Reach for the cheapest fix that works. Vt swaps are nearly free in area and placement; upsizing costs power and area; buffer insertion and reroute are most disruptive. Climb that ladder only as far as you must.
Re-check every corner after every fix. A setup fix in the slow corner can break hold in the fast corner. Closure is not done when one report is green — it is done when the entire MCMM grid is green at once.
Trust the golden signoff tool, not the implementation estimate. Drive correlation tight early, freeze the signoff setup, and re-run signoff after the final ECO — never tape out on P&R's optimistic numbers.
Justify every exception in writing. A false path or multicycle constraint must be provably correct, not a convenience to silence a red line. The cost of being wrong is a respin.
Know when good enough is done. A path closed to +200 ps is not better than one closed to +5 ps if you spent two weeks and a hundred microwatts to gain a margin nobody needs. Closure is finished when every corner passes with sane margin — then you stop, and you tape out.

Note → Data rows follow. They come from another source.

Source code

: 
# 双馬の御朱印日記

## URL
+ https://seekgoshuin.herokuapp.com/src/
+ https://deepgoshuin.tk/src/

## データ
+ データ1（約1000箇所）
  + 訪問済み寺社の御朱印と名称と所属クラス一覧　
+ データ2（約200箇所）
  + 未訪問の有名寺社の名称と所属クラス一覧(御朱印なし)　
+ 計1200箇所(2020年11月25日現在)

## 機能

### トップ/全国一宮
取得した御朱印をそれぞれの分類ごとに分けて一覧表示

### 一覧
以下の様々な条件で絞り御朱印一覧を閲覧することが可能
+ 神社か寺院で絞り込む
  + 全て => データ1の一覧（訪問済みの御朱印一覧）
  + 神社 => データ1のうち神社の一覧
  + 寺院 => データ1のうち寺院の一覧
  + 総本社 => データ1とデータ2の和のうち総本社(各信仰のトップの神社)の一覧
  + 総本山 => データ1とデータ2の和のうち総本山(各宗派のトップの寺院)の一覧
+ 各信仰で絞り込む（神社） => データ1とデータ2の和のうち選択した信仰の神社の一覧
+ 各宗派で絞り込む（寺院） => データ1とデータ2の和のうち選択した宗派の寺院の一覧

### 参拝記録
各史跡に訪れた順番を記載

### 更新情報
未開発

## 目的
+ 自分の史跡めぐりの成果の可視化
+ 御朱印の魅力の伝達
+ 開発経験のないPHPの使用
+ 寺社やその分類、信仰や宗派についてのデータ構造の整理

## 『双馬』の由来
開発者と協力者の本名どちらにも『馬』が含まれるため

That is the whole arc of this ladder, paid off. STA gave you the lens, slack gave you the score, setup/hold/skew/derate gave you the physics, and closure is where a human applies judgement to spend the fewest picojoules and the fewest days driving every number green. When the last corner clears and the tape-out checklist is signed, a few square millimeters of silicon are about to be committed to mask — running correctly across every condition it will ever meet, because you proved it would.